◆ **Task**: Search the listing below for lines containing the string "simply". Reply with their count only.

◆ **Given data**:
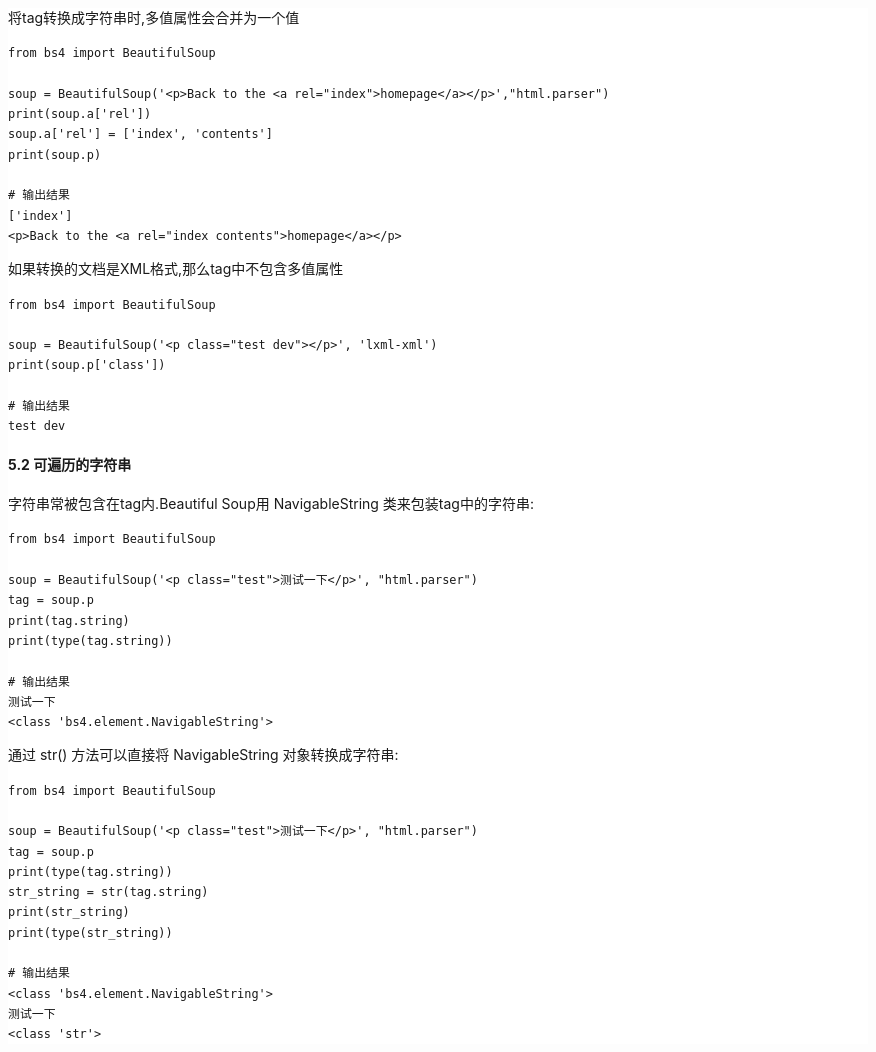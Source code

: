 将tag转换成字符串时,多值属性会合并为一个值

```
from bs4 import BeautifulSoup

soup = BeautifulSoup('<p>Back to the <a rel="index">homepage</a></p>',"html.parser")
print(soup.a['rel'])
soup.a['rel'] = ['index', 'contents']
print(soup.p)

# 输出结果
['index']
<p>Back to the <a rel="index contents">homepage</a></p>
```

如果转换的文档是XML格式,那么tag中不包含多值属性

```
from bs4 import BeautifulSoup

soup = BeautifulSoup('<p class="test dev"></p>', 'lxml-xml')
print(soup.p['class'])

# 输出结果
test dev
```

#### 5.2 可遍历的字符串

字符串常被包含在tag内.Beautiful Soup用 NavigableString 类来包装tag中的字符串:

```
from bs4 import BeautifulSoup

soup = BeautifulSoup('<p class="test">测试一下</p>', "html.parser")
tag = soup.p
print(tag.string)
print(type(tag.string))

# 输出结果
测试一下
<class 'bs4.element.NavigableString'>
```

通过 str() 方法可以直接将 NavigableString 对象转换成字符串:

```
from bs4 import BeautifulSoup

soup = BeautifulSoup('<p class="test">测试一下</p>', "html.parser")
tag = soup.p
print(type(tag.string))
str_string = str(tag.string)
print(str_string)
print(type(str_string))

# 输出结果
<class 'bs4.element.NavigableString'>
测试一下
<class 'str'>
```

* * *

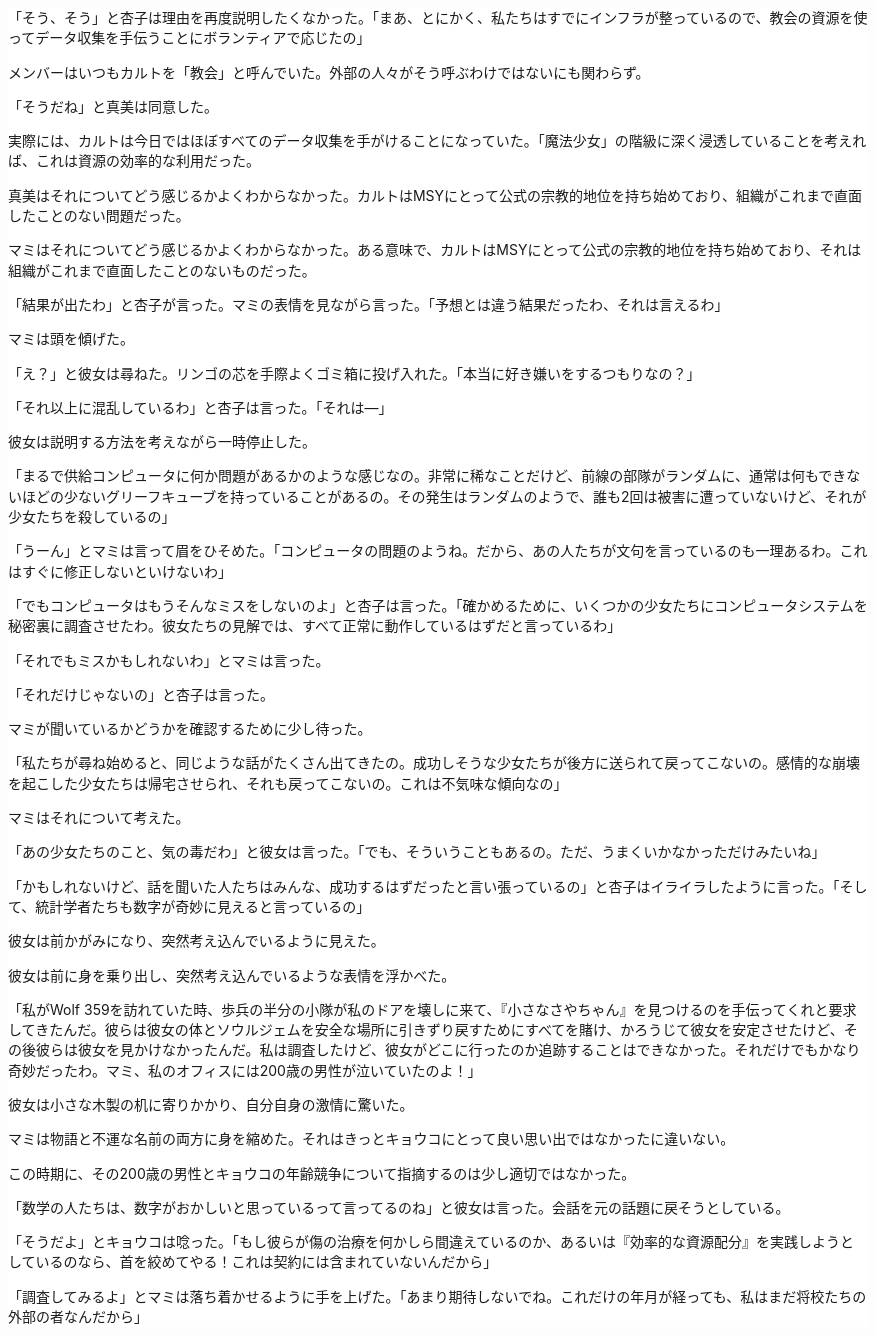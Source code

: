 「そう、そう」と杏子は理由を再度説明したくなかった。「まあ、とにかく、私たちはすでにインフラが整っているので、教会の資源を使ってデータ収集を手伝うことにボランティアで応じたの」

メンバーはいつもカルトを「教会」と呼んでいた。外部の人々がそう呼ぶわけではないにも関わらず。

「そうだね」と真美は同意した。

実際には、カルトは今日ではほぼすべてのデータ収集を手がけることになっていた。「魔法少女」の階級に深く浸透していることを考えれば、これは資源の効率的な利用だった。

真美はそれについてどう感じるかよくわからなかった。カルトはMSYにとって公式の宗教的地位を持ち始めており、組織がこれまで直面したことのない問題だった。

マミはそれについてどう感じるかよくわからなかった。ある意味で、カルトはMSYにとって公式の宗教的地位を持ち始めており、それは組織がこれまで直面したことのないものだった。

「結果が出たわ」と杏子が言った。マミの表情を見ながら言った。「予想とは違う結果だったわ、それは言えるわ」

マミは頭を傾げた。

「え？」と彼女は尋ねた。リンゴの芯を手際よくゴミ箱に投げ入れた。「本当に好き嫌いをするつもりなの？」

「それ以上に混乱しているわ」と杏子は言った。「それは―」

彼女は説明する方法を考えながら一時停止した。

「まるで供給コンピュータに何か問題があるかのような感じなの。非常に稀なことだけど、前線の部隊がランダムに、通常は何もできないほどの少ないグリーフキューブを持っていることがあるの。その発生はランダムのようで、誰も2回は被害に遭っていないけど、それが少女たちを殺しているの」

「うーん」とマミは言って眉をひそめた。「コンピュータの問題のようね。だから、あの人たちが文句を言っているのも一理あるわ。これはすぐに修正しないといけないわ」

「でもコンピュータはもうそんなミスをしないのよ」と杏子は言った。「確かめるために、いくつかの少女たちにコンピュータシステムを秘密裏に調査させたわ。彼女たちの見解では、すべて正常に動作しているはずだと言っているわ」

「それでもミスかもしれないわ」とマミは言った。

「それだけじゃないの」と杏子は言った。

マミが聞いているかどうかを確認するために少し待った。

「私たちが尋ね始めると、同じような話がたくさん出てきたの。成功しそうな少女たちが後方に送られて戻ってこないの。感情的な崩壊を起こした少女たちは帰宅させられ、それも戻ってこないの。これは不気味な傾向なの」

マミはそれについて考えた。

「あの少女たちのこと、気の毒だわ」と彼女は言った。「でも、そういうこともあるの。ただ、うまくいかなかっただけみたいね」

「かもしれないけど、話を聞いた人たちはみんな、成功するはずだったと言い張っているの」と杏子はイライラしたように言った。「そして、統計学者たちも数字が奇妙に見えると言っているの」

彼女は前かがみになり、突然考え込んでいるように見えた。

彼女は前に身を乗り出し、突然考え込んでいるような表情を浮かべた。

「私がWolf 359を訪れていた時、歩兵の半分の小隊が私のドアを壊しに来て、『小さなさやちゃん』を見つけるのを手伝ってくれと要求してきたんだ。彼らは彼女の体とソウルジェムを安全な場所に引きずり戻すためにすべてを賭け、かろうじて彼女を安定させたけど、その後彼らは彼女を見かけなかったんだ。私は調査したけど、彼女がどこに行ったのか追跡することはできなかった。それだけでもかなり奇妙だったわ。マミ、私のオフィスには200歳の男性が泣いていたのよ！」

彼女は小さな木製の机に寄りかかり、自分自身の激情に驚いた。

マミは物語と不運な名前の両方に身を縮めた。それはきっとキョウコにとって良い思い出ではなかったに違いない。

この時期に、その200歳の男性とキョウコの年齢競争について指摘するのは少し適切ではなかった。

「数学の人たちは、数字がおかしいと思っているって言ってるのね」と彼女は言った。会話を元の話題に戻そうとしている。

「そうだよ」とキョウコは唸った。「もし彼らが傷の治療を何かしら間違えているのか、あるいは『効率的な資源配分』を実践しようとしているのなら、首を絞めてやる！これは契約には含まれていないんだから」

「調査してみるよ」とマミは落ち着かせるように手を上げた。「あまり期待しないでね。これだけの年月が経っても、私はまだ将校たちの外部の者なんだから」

...

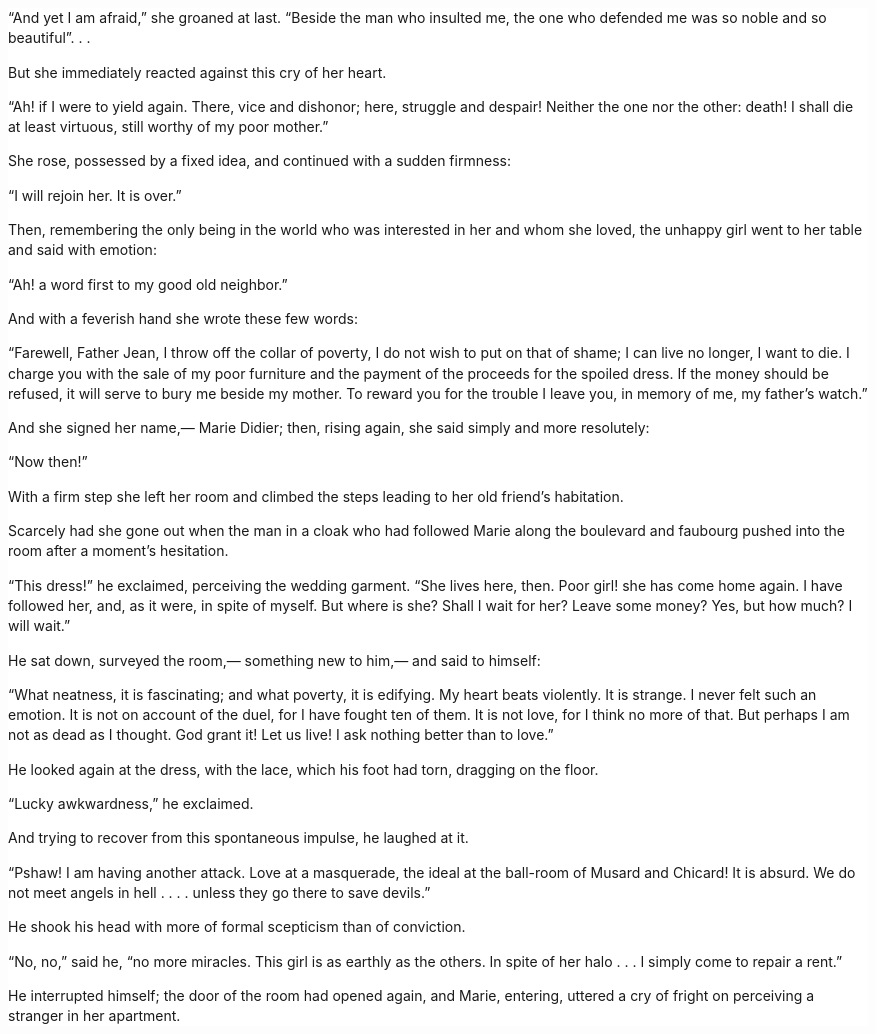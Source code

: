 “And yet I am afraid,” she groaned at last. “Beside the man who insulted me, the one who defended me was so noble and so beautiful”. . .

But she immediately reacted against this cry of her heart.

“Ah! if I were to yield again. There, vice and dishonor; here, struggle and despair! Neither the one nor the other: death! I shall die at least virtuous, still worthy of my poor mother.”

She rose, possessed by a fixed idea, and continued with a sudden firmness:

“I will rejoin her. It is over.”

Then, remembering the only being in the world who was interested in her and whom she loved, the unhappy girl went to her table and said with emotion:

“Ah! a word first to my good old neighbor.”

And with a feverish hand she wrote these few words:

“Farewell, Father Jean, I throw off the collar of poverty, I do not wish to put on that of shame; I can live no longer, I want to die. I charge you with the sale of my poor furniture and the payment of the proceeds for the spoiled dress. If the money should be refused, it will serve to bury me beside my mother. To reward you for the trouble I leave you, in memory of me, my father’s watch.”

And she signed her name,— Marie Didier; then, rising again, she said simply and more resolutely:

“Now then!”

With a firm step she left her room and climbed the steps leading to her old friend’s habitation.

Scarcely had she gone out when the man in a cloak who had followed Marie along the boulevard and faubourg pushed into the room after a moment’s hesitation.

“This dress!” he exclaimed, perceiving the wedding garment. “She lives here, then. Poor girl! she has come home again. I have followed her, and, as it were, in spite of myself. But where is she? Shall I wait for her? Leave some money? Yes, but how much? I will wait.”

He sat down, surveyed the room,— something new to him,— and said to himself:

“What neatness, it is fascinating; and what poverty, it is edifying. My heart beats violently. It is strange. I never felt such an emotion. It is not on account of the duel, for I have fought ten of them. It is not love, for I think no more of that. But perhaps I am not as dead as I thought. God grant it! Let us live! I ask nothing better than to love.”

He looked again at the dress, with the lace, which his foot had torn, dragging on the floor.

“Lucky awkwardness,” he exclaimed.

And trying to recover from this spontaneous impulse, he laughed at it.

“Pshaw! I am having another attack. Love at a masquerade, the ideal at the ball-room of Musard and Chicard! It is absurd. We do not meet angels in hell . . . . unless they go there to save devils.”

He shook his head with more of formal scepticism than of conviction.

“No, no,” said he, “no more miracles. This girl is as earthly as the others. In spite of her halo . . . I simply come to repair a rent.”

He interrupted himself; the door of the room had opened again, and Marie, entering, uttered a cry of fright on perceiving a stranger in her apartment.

◆ **Reply to the task**: 2